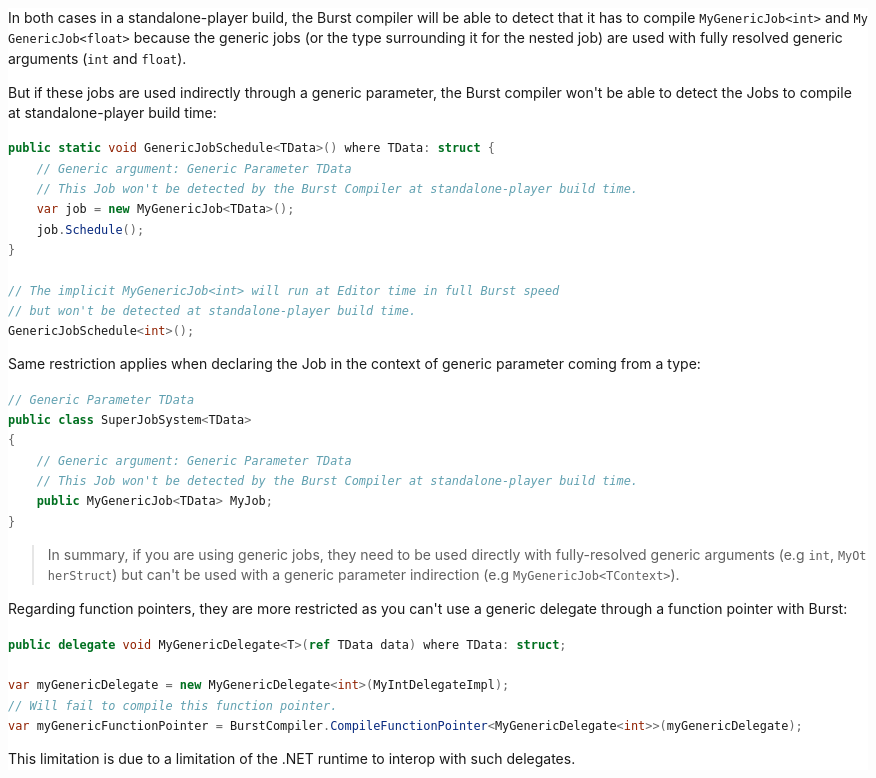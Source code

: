 In both cases in a standalone-player build, the Burst compiler will be able to detect that it has to compile `MyGenericJob<int>` and `MyGenericJob<float>` because the generic jobs (or the type surrounding it for the nested job) are used with fully resolved generic arguments (`int` and `float`).

But if these jobs are used indirectly through a generic parameter, the Burst compiler won't be able to detect the Jobs to compile at standalone-player build time:

```c#
public static void GenericJobSchedule<TData>() where TData: struct {
    // Generic argument: Generic Parameter TData
    // This Job won't be detected by the Burst Compiler at standalone-player build time.
    var job = new MyGenericJob<TData>();
    job.Schedule();
}

// The implicit MyGenericJob<int> will run at Editor time in full Burst speed
// but won't be detected at standalone-player build time.
GenericJobSchedule<int>();
```

Same restriction applies when declaring the Job in the context of generic parameter coming from a type:

```c#
// Generic Parameter TData
public class SuperJobSystem<TData>
{
    // Generic argument: Generic Parameter TData
    // This Job won't be detected by the Burst Compiler at standalone-player build time.
    public MyGenericJob<TData> MyJob;
}
```

> In summary, if you are using generic jobs, they need to be used directly with fully-resolved generic arguments (e.g `int`, `MyOtherStruct`) but can't be used with a generic parameter indirection (e.g `MyGenericJob<TContext>`).

Regarding function pointers, they are more restricted as you can't use a generic delegate through a function pointer with Burst:

```c#
public delegate void MyGenericDelegate<T>(ref TData data) where TData: struct;

var myGenericDelegate = new MyGenericDelegate<int>(MyIntDelegateImpl);
// Will fail to compile this function pointer.
var myGenericFunctionPointer = BurstCompiler.CompileFunctionPointer<MyGenericDelegate<int>>(myGenericDelegate);
```

This limitation is due to a limitation of the .NET runtime to interop with such delegates.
★ ★ ★ ★ ★
**Work instructions**
With the pictures omitted, reproduce the data above exactly.

**Expected answer**
Source code

: In both cases in a standalone-player build, the Burst compiler will be able to detect that it has to compile `MyGenericJob<int>` and `MyGenericJob<float>` because the generic jobs (or the type surrounding it for the nested job) are used with fully resolved generic arguments (`int` and `float`).

But if these jobs are used indirectly through a generic parameter, the Burst compiler won't be able to detect the Jobs to compile at standalone-player build time:

```c#
public static void GenericJobSchedule<TData>() where TData: struct {
    // Generic argument: Generic Parameter TData
    // This Job won't be detected by the Burst Compiler at standalone-player build time.
    var job = new MyGenericJob<TData>();
    job.Schedule();
}

// The implicit MyGenericJob<int> will run at Editor time in full Burst speed
// but won't be detected at standalone-player build time.
GenericJobSchedule<int>();
```

Same restriction applies when declaring the Job in the context of generic parameter coming from a type:

```c#
// Generic Parameter TData
public class SuperJobSystem<TData>
{
    // Generic argument: Generic Parameter TData
    // This Job won't be detected by the Burst Compiler at standalone-player build time.
    public MyGenericJob<TData> MyJob;
}
```

> In summary, if you are using generic jobs, they need to be used directly with fully-resolved generic arguments (e.g `int`, `MyOtherStruct`) but can't be used with a generic parameter indirection (e.g `MyGenericJob<TContext>`).

Regarding function pointers, they are more restricted as you can't use a generic delegate through a function pointer with Burst:

```c#
public delegate void MyGenericDelegate<T>(ref TData data) where TData: struct;

var myGenericDelegate = new MyGenericDelegate<int>(MyIntDelegateImpl);
// Will fail to compile this function pointer.
var myGenericFunctionPointer = BurstCompiler.CompileFunctionPointer<MyGenericDelegate<int>>(myGenericDelegate);
```

This limitation is due to a limitation of the .NET runtime to interop with such delegates.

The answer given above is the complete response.